ROI on Policing Scraped Content
-
Over the years, tons of original content from my website (written by me) has been scraped by 200-300 external sites. I've been using Copyscape to identify the offenders. It is EXTREMELY time consuming to identify the site owners, prepare an email with supporting evidence (screen shots), and following up 2, 3, 15 times until they remove the scraped content. Filing DMCA takedowns are a final option for sites hosted in the US, but quite a few of the offenders are in China, India, Nigeria, and other places not subject to DMCA. Sometimes, when a site owner takes down scraped content, it reappears a few months or years later. It's exasperating.
My site already performs well in the SERPs - I'm not aware of a third party site's scraped content outperforming my site for any search phrase.
Given my circumstances, how much effort do you think I should continue to put into policing scraped content?
-
I watch my traffic increases and decreases. You can do that with google analytics. I do it with clicky. When I see an important page show traffic losses, I go looking.
One of my retail sites suddenly was not selling a certain product category very well. I looked into it and hundreds of "made in China" blogs had scraped my content.

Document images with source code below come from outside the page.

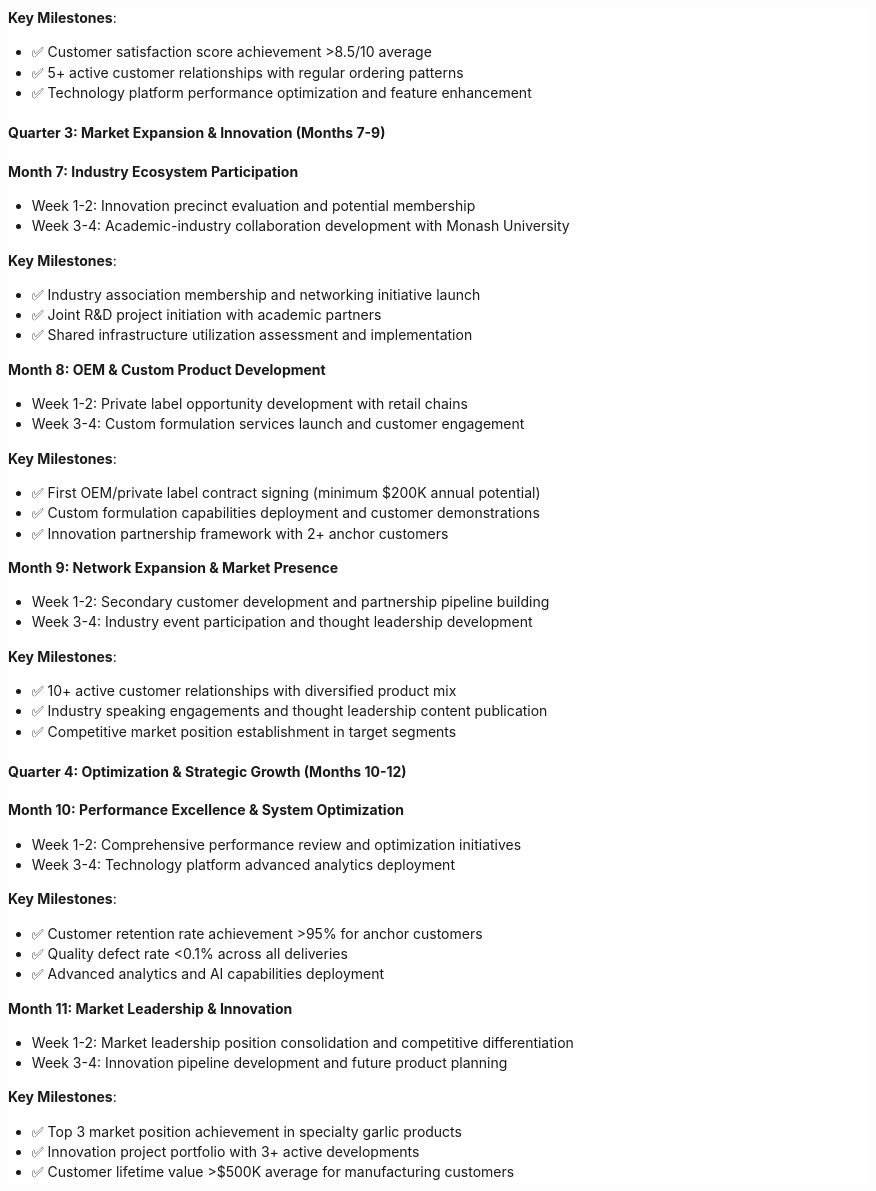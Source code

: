 **Key Milestones**:
- ✅ Customer satisfaction score achievement >8.5/10 average
- ✅ 5+ active customer relationships with regular ordering patterns
- ✅ Technology platform performance optimization and feature enhancement

#### **Quarter 3: Market Expansion & Innovation (Months 7-9)**

**Month 7: Industry Ecosystem Participation**
- Week 1-2: Innovation precinct evaluation and potential membership
- Week 3-4: Academic-industry collaboration development with Monash University

**Key Milestones**:
- ✅ Industry association membership and networking initiative launch
- ✅ Joint R&D project initiation with academic partners
- ✅ Shared infrastructure utilization assessment and implementation

**Month 8: OEM & Custom Product Development**
- Week 1-2: Private label opportunity development with retail chains
- Week 3-4: Custom formulation services launch and customer engagement

**Key Milestones**:
- ✅ First OEM/private label contract signing (minimum $200K annual potential)
- ✅ Custom formulation capabilities deployment and customer demonstrations
- ✅ Innovation partnership framework with 2+ anchor customers

**Month 9: Network Expansion & Market Presence**
- Week 1-2: Secondary customer development and partnership pipeline building
- Week 3-4: Industry event participation and thought leadership development

**Key Milestones**:
- ✅ 10+ active customer relationships with diversified product mix
- ✅ Industry speaking engagements and thought leadership content publication
- ✅ Competitive market position establishment in target segments

#### **Quarter 4: Optimization & Strategic Growth (Months 10-12)**

**Month 10: Performance Excellence & System Optimization**
- Week 1-2: Comprehensive performance review and optimization initiatives
- Week 3-4: Technology platform advanced analytics deployment

**Key Milestones**:
- ✅ Customer retention rate achievement >95% for anchor customers
- ✅ Quality defect rate <0.1% across all deliveries
- ✅ Advanced analytics and AI capabilities deployment

**Month 11: Market Leadership & Innovation**
- Week 1-2: Market leadership position consolidation and competitive differentiation
- Week 3-4: Innovation pipeline development and future product planning

**Key Milestones**:
- ✅ Top 3 market position achievement in specialty garlic products
- ✅ Innovation project portfolio with 3+ active developments
- ✅ Customer lifetime value >$500K average for manufacturing customers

Then, I have images that are often grabbed. I watch image search traffic and watch for them.
I have tens of thousands of pages on the web. Its hard to monitor all of them, but it is easy to monitor when you can download a traffic spreadsheet that has % up and % down, sort it and then investigate. So, I am being responsive instead of proactive. And, really, I don't look at it as ROI, it is loss prevention.
-
Thanks for the detailed suggestions!
As a follow up: what metric do you use to decide which offenders to go after, and which ones to ignore? I simply don't have time to go after everybody who has copied my content so I need a way to prioritize.
There are two obvious situations where action is warranted: first, when the infringement is committed by a competitor in my industry, and second, when the infringing content outperforms my own site in the SERPs. What else would you suggest?
Thanks again.
-
Over the years, tons of original content from my website (written by me) has been scraped by 200-300 external sites.
I have the same problem on multiple sites. Most of the time the scraping is not harmful. But, on several occasions it has cost me thousands of dollars and forced me to abandon product lines and donate thousands of dollars worth of inventory to Goodwill. Infringers have included websites of many law firms, a state supreme court. a presidential candidate, an Ivy League law school and many others. Infringers can be using images, video or text.
It is EXTREMELY time consuming to identify the site owners, prepare an email with supporting evidence (screen shots), and following up 2, 3, 15 times until they remove the scraped content. Filing DMCA takedowns are a final option for sites hosted in the US,....
I am not an expert in intellectual property law, so what I do or say is not advice. Filing a DMCA can get you sued even if you are in the right. If you file a DMCA all of the details including your name and why you filed will be easily available to the person or company that you complained about. They can retaliate against you, call begging you to retract the DMCA, they can do anything they want against you.
If I contact someone two or three times without results I go straight to DMCA. One thing that I can say about Google is that they generally respond promptly about removing infringing content from their web SERPs and image SERPs. They also generally respond promptly to infringing content on Blogspot and YouTube. Ebay will shut down auctions en masse in response to a DMCA if a seller or group of sellers are using your images or other property.
When infringing content is on a university, government agency, or prominent company's website they usually respond immediately to notification. I usually contact a provost, legal department, or internal manager instead of writing to "webmaster" - who probably was involved in the problem and simply does not understand intellectual property. I usually don't prepare a big document. An email pointing out the infringing work and offering a resolution of "take it down right away" will usually get fast results.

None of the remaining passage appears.